Provided records Block Start
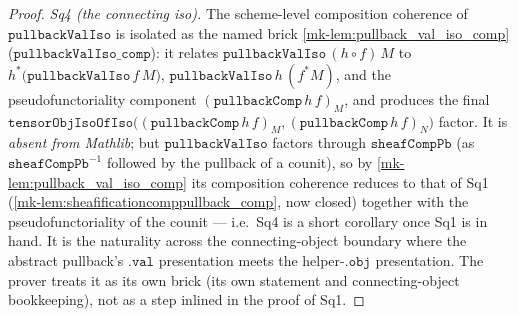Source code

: \begin{proof}
  \emph{Sq4 (the connecting iso).} The scheme-level composition coherence of
  \(\mathtt{pullbackValIso}\) is isolated as the named brick \ref{mk-lem:pullback_val_iso_comp}
  (\(\mathtt{pullbackValIso\_comp}\)): it relates \(\mathtt{pullbackValIso}\,(h \circ f)\,M\) to
  \(h^{*}\bigl(\mathtt{pullbackValIso}\,f\,M\bigr)\),
  \(\mathtt{pullbackValIso}\,h\,(f^{*}M)\), and the pseudofunctoriality component
  \((\mathtt{pullbackComp}\,h\,f)_M\), and produces the final
  \(\mathtt{tensorObjIsoOfIso}\bigl((\mathtt{pullbackComp}\,h\,f)_M,
  (\mathtt{pullbackComp}\,h\,f)_N\bigr)\) factor. It is \emph{absent from Mathlib}; but
  \(\mathtt{pullbackValIso}\) factors through \(\mathtt{sheafCompPb}\) (as
  \(\mathtt{sheafCompPb}^{-1}\) followed by the pullback of a counit), so by
  \ref{mk-lem:pullback_val_iso_comp} its composition coherence reduces to that of Sq1
  (\ref{mk-lem:sheafificationcomppullback_comp}, now closed) together with the
  pseudofunctoriality of the counit --- i.e.\ Sq4 is a short corollary once Sq1 is in hand. It
  is the naturality across the connecting-object boundary where the abstract pullback's
  \(\mathtt{.val}\) presentation meets the helper-\(\mathtt{.obj}\) presentation. The prover
  treats it as its own brick (its own statement and connecting-object bookkeeping), not as a
  step inlined in the proof of Sq1.


\end{proof}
Provided records Block End
What the task requires -
Set down the lines of the records above exactly, apart from the pictures.

Exercise response -
Source code

: \begin{proof}
  \emph{Sq4 (the connecting iso).} The scheme-level composition coherence of
  \(\mathtt{pullbackValIso}\) is isolated as the named brick \ref{mk-lem:pullback_val_iso_comp}
  (\(\mathtt{pullbackValIso\_comp}\)): it relates \(\mathtt{pullbackValIso}\,(h \circ f)\,M\) to
  \(h^{*}\bigl(\mathtt{pullbackValIso}\,f\,M\bigr)\),
  \(\mathtt{pullbackValIso}\,h\,(f^{*}M)\), and the pseudofunctoriality component
  \((\mathtt{pullbackComp}\,h\,f)_M\), and produces the final
  \(\mathtt{tensorObjIsoOfIso}\bigl((\mathtt{pullbackComp}\,h\,f)_M,
  (\mathtt{pullbackComp}\,h\,f)_N\bigr)\) factor. It is \emph{absent from Mathlib}; but
  \(\mathtt{pullbackValIso}\) factors through \(\mathtt{sheafCompPb}\) (as
  \(\mathtt{sheafCompPb}^{-1}\) followed by the pullback of a counit), so by
  \ref{mk-lem:pullback_val_iso_comp} its composition coherence reduces to that of Sq1
  (\ref{mk-lem:sheafificationcomppullback_comp}, now closed) together with the
  pseudofunctoriality of the counit --- i.e.\ Sq4 is a short corollary once Sq1 is in hand. It
  is the naturality across the connecting-object boundary where the abstract pullback's
  \(\mathtt{.val}\) presentation meets the helper-\(\mathtt{.obj}\) presentation. The prover
  treats it as its own brick (its own statement and connecting-object bookkeeping), not as a
  step inlined in the proof of Sq1.


\end{proof}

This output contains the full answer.